Eliot Spitzer Breaks Down the New York Fed

Spitzer out of power is much, much better than Spitzer in power. Never vote for this guy. Here he is,out of power,doing an awesome job breaking down the inner workings of the New York Fed:

Given the power of the N.Y. Fed, it is time to ask some very hard questions about its recent performance. The first question to ask is: Who is the New York Fed? Who exactly has been running the show? Yes, we all know that Tim Geithner was the president and CEO of the N.Y. Fed from 2003 until his ascension as treasury secretary. But who chose him for that position, and to whom did he report? The N.Y. Fed president reports to, and is chosen by, the Fed board of directors.

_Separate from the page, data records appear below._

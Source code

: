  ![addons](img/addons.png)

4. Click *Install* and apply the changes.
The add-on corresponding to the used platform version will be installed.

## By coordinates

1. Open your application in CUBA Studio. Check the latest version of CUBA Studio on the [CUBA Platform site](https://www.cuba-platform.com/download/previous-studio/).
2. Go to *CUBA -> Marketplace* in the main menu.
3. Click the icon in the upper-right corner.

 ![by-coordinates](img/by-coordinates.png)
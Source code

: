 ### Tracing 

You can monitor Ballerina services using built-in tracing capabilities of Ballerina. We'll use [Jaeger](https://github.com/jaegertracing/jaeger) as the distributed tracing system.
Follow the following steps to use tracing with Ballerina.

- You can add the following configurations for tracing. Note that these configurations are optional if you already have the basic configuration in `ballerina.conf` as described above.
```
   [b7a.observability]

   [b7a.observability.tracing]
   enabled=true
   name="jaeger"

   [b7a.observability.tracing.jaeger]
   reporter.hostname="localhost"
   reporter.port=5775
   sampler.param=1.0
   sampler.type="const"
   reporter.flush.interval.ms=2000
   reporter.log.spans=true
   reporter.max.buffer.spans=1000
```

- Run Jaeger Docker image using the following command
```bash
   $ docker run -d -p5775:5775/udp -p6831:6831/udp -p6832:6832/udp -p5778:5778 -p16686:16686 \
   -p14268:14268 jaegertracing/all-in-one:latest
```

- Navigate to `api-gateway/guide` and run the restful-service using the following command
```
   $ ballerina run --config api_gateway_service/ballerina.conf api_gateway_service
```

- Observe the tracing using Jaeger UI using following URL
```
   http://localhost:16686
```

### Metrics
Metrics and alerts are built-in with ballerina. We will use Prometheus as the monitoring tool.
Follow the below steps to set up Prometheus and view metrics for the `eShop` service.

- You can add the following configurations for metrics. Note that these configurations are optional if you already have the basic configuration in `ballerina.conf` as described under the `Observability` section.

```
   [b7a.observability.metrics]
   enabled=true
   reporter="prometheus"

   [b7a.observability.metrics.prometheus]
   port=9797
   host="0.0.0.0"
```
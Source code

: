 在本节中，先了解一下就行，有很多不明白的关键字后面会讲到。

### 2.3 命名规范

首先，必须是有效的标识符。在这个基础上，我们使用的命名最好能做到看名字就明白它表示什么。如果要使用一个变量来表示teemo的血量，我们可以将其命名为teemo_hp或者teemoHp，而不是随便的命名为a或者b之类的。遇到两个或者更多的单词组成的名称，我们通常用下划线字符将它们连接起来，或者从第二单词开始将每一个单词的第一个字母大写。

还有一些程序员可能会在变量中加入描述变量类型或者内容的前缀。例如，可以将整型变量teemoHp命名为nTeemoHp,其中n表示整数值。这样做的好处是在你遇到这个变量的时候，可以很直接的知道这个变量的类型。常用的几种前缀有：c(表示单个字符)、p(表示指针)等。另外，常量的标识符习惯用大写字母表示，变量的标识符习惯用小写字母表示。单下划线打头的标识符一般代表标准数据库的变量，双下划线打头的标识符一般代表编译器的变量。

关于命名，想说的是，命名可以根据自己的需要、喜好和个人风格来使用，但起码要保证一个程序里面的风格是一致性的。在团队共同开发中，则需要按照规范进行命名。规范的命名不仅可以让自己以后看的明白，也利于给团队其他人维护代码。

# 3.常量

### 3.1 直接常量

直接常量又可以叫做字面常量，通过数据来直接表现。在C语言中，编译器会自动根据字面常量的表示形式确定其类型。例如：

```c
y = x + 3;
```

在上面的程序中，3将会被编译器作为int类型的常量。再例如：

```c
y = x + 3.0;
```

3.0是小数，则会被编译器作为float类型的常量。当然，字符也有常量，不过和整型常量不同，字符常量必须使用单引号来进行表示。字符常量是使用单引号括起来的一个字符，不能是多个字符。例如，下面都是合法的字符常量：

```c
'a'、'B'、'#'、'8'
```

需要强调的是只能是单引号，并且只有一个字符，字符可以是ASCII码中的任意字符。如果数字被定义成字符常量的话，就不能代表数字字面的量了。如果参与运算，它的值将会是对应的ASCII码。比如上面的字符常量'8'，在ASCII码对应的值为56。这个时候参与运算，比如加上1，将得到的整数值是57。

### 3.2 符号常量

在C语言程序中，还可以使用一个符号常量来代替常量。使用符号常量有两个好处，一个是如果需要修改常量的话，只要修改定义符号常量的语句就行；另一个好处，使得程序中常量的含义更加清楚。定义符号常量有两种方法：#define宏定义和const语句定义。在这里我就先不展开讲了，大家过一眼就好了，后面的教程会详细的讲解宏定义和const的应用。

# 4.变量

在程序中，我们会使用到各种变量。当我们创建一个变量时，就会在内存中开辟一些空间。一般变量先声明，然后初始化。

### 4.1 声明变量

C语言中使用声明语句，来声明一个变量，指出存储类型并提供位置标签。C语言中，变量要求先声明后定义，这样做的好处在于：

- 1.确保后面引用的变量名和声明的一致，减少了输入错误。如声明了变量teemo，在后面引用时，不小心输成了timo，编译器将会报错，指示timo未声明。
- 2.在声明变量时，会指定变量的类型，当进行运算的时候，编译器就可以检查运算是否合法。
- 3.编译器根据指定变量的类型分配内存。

So who selected Geithner back in 2003? Well, the Fed board created a select committee to pick the CEO. This committee included none other than Hank Greenberg, then the chairman of AIG; John Whitehead, a former chairman of Goldman Sachs; Walter Shipley, a former chairman of Chase Manhattan Bank, now JPMorgan Chase; and Pete Peterson, a former chairman of Lehman Bros. It was not a group of typical depositors worried about the security of their savings accounts but rather one whose interest was in preserving a capital structure and way of doing business that cried out for—but did not receive—harsh examination from the N.Y. Fed.

The composition of the New York Fed's board, which supervises the organization and current Chairman Friedman, is equally troubling. The board consists of nine individuals, three chosen by the N.Y. Fed member banks as their own representatives, three chosen by the member banks to represent the public, and three chosen by the national Fed Board of Governors to represent the public. In theory this sounds great: Six board members are "public" representatives.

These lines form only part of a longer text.